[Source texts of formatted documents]
*** Block opens ***
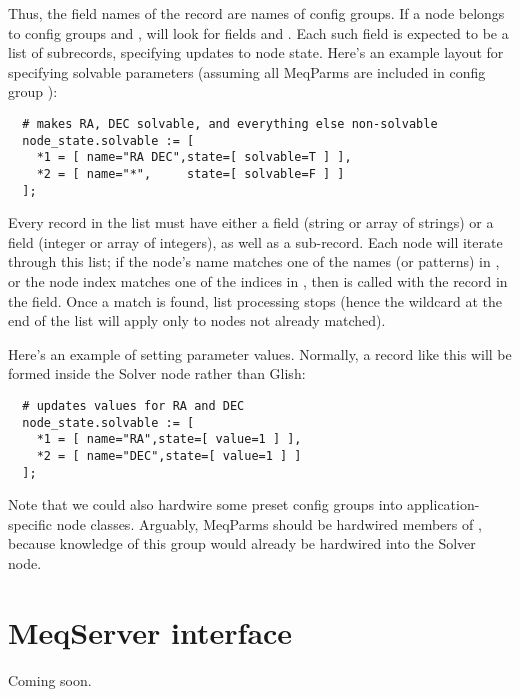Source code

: \documentclass[10pt]{article}
\begin{document}
  Thus, the field names of the  record are names of config
  groups. If a node belongs to config groups  and ,
   will look for fields  and
  . Each such field is expected to be a list of subrecords,
  specifying updates to node state. Here's an example layout for specifying
  solvable parameters (assuming all MeqParms are included in config group
  ):

\begin{verbatim}
  # makes RA, DEC solvable, and everything else non-solvable
  node_state.solvable := [
    *1 = [ name="RA DEC",state=[ solvable=T ] ],
    *2 = [ name="*",     state=[ solvable=F ] ]
  ];
\end{verbatim}

  Every record in the list must have either a  field (string or array
  of strings) or a  field (integer or array of integers), as well
  as a  sub-record. Each node will iterate through this list; if
  the node's name matches one of the names (or patterns) in , or the
  node index matches one of the indices in , then 
  is called with the record in the  field. Once a match is found,
  list processing stops (hence the wildcard at the end of the list will apply 
  only to nodes not already matched).
  
  Here's an example of setting parameter values. Normally, a record like this
  will be formed inside the Solver node rather than Glish:

\begin{verbatim}
  # updates values for RA and DEC
  node_state.solvable := [
    *1 = [ name="RA",state=[ value=1 ] ],
    *2 = [ name="DEC",state=[ value=1 ] ]
  ];
\end{verbatim}  
  
  Note that we could also hardwire some preset config groups into
  application-specific node classes. Arguably, MeqParms should be hardwired
  members of , because knowledge of this group would already be
  hardwired into the Solver node.
  
\section{MeqServer interface}

Coming soon.
\end{document}
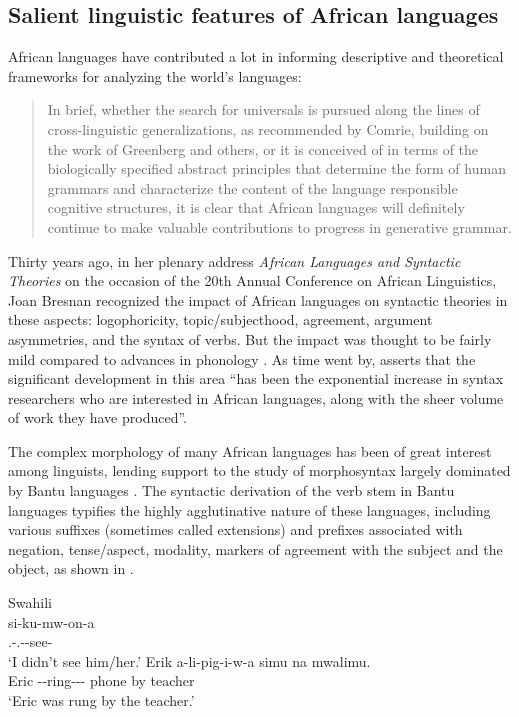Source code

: \documentclass[output=paper,hidelinks]{langscibook}
\begin{document}
\subsection{Salient linguistic features of African languages}
\label{sec:African:1.2}

African languages have contributed a lot in informing descriptive and theoretical frameworks for analyzing the world’s languages:

\begin{quote}
In brief, whether the search for universals is pursued along the lines
of cross-linguistic generalizations, as recommended by Comrie,
building on the work of Greenberg and others, or it is conceived of in
terms of the biologically specified abstract principles that determine
the form of human grammars and characterize the content of the
language responsible cognitive structures, it is clear that African
languages will definitely continue to make valuable contributions to
progress in generative grammar.   \citep[202]{Mchombo1997}
\end{quote}

\largerpage
Thirty years ago, in her plenary address \textit{African Languages and Syntactic Theories} on the occasion of the 20th Annual Conference on African Linguistics, Joan Bresnan recognized the impact of African languages on syntactic theories in these aspects: logophoricity, topic/subjecthood, agreement, argument asymmetries, and the syntax of verbs. But the impact was thought to be fairly mild compared to advances in phonology \citep{Bresnan1990}. As time went by, \citet[15]{Henderson2011} asserts that the significant development in this area “has been the exponential increase in syntax researchers who are interested in African languages, along with the sheer volume of work they have produced”. 

The complex morphology of many African languages has been of great interest among linguists, lending support to the study of morphosyntax largely dominated by Bantu languages \citep{bresnan1995the-lexical,Mchombo1980,Mchombo1997,Mchombo:Arg,Mchombo2003,Mchombo2004,Moshi:Locatives,Morimoto:LFG2002,Matambirofa:Causative}. The syntactic derivation of the verb stem in Bantu languages typifies the highly agglutinative nature of these languages, including various suffixes (sometimes called extensions) and prefixes associated with negation, tense/aspect, modality, markers of agreement with the subject and the object, as shown in .

\ea\label{ex:African:1} Swahili \citep[152--153]{Petzell2004}\\
\ea\label{ex:African:1a}
\gll si{}-ku-mw-on-a\\
     {\NEG}.-{\NEG}.--see-   \\
\glt‘I didn’t see him/her.’
\ex\label{ex:African:1b}
\gll  Erik a-li-pig-i-w-a simu na mwalimu.\\
      Eric  -{\PST}-ring-{}-{\PASS}- phone by  teacher\\    
\glt ‘Eric was rung by the teacher.’
\z
\z
\end{document}

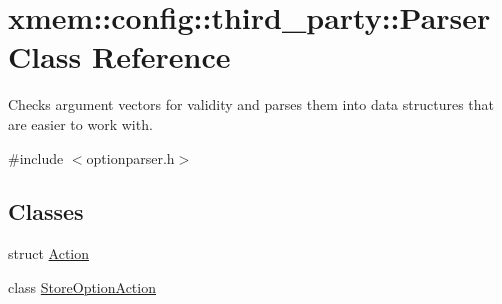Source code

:\hypertarget{classxmem_1_1config_1_1third__party_1_1_parser}{\section{xmem\-:\-:config\-:\-:third\-\_\-party\-:\-:Parser Class Reference}
\label{classxmem_1_1config_1_1third__party_1_1_parser}
}


Checks argument vectors for validity and parses them into data structures that are easier to work with.  




{\ttfamily \#include $<$optionparser.\-h$>$}

\subsection*{Classes}
\begin{DoxyCompactItemize}
\item 
struct \hyperlink{structxmem_1_1config_1_1third__party_1_1_parser_1_1_action}{Action}
\item 
class \hyperlink{classxmem_1_1config_1_1third__party_1_1_parser_1_1_store_option_action}{Store\-Option\-Action}
\end{DoxyCompactItemize}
*** Block closes ***
→ What is needed
Which of the lines above hold the string "solvable"? Copy each one.

→ Problem solution
  solvable parameters (assuming all MeqParms are included in config group
  # makes RA, DEC solvable, and everything else non-solvable
  node_state.solvable := [
    *1 = [ name="RA DEC",state=[ solvable=T ] ],
    *2 = [ name="*",     state=[ solvable=F ] ]
  node_state.solvable := [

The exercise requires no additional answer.